[SUPPLIED INFORMATION Boundary: Start]
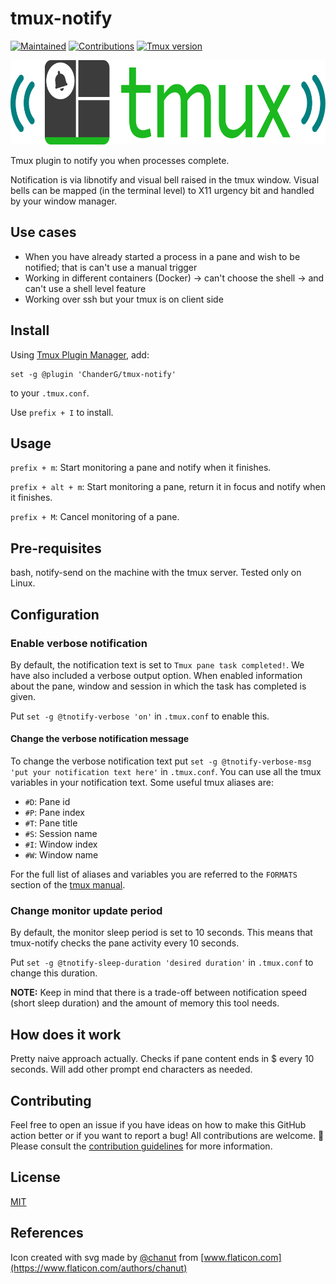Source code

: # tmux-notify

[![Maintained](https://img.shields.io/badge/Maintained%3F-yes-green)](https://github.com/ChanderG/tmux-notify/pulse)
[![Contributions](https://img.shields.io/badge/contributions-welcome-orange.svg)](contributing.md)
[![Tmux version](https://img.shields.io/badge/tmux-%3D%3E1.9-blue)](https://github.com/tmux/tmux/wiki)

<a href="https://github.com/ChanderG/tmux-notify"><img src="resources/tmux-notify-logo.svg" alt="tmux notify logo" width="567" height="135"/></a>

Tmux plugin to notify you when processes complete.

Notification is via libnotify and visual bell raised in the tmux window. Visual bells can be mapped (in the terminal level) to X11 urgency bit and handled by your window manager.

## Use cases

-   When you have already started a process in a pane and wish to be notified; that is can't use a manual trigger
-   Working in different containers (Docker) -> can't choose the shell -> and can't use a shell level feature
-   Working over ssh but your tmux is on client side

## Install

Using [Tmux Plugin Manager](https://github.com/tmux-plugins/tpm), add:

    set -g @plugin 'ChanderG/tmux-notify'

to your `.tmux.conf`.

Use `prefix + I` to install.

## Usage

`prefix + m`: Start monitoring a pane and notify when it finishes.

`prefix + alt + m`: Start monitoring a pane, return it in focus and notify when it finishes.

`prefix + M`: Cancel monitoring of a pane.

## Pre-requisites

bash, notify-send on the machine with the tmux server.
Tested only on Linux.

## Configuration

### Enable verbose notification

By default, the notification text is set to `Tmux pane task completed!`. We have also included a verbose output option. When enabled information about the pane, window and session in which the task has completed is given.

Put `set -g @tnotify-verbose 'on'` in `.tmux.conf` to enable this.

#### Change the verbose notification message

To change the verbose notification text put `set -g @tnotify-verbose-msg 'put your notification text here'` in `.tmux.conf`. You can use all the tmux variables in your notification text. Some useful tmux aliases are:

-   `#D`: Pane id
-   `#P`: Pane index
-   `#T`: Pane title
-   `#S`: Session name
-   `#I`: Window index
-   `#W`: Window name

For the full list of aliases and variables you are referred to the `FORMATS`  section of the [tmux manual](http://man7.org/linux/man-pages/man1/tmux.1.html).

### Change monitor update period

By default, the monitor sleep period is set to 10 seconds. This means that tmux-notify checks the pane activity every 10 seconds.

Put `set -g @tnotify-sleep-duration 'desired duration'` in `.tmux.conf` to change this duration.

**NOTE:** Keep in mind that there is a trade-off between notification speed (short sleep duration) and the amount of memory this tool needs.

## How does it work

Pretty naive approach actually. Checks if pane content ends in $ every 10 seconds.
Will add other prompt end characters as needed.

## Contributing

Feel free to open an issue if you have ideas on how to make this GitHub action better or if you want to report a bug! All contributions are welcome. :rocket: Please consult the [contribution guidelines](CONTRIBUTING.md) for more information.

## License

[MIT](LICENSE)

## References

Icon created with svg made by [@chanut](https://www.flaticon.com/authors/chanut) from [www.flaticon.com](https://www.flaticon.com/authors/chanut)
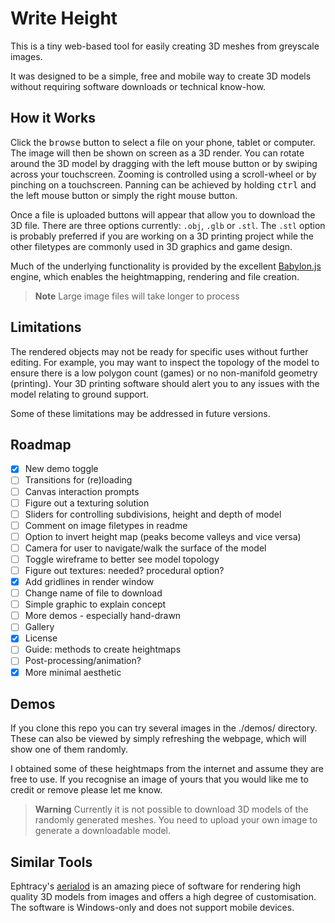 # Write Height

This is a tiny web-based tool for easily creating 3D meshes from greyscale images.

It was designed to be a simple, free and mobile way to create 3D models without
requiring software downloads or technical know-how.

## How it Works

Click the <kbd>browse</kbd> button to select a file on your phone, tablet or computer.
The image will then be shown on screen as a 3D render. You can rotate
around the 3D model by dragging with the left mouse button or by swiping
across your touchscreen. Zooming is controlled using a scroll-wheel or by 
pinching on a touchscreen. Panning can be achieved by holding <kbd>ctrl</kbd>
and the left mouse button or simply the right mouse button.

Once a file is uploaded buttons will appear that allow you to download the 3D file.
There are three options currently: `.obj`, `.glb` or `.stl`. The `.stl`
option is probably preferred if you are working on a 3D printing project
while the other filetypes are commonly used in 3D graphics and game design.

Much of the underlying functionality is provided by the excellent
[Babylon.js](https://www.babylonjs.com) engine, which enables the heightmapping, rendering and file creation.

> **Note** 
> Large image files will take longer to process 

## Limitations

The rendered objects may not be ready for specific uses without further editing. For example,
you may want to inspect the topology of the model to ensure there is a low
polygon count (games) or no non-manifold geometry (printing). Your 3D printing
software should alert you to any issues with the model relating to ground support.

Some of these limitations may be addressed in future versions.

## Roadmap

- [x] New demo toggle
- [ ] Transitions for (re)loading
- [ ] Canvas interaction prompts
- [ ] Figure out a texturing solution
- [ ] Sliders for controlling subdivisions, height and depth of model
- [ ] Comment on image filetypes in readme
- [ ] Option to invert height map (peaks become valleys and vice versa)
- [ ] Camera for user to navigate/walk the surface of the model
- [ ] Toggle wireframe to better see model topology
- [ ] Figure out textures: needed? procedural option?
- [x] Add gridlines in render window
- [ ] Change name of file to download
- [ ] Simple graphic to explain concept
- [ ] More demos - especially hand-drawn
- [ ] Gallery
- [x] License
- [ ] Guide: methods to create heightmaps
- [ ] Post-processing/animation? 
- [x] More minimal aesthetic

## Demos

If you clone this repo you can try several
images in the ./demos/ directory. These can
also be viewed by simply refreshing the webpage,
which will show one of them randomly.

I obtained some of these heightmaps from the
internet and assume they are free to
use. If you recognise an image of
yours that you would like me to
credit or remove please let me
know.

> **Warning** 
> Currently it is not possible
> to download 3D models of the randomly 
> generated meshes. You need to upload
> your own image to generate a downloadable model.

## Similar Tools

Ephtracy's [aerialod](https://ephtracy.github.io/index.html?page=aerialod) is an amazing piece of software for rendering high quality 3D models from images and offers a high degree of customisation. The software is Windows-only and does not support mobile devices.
[SUPPLIED INFORMATION Boundary: End]
- EXERCISE OBJECTIVE -
Print from the line containing "## How does it work" through the line containing "Some of these limitations" in the data above, exactly as the lines stand, and omit every picture.

- COMPLETED TASK -
## How does it work

Pretty naive approach actually. Checks if pane content ends in $ every 10 seconds.
Will add other prompt end characters as needed.

## Contributing

Feel free to open an issue if you have ideas on how to make this GitHub action better or if you want to report a bug! All contributions are welcome. :rocket: Please consult the [contribution guidelines](CONTRIBUTING.md) for more information.

## License

[MIT](LICENSE)

## References

Icon created with svg made by [@chanut](https://www.flaticon.com/authors/chanut) from [www.flaticon.com](https://www.flaticon.com/authors/chanut)
 # Write Height

This is a tiny web-based tool for easily creating 3D meshes from greyscale images.

It was designed to be a simple, free and mobile way to create 3D models without
requiring software downloads or technical know-how.

## How it Works

Click the <kbd>browse</kbd> button to select a file on your phone, tablet or computer.
The image will then be shown on screen as a 3D render. You can rotate
around the 3D model by dragging with the left mouse button or by swiping
across your touchscreen. Zooming is controlled using a scroll-wheel or by 
pinching on a touchscreen. Panning can be achieved by holding <kbd>ctrl</kbd>
and the left mouse button or simply the right mouse button.

Once a file is uploaded buttons will appear that allow you to download the 3D file.
There are three options currently: `.obj`, `.glb` or `.stl`. The `.stl`
option is probably preferred if you are working on a 3D printing project
while the other filetypes are commonly used in 3D graphics and game design.

Much of the underlying functionality is provided by the excellent
[Babylon.js](https://www.babylonjs.com) engine, which enables the heightmapping, rendering and file creation.

> **Note** 
> Large image files will take longer to process 

## Limitations

The rendered objects may not be ready for specific uses without further editing. For example,
you may want to inspect the topology of the model to ensure there is a low
polygon count (games) or no non-manifold geometry (printing). Your 3D printing
software should alert you to any issues with the model relating to ground support.

Some of these limitations may be addressed in future versions.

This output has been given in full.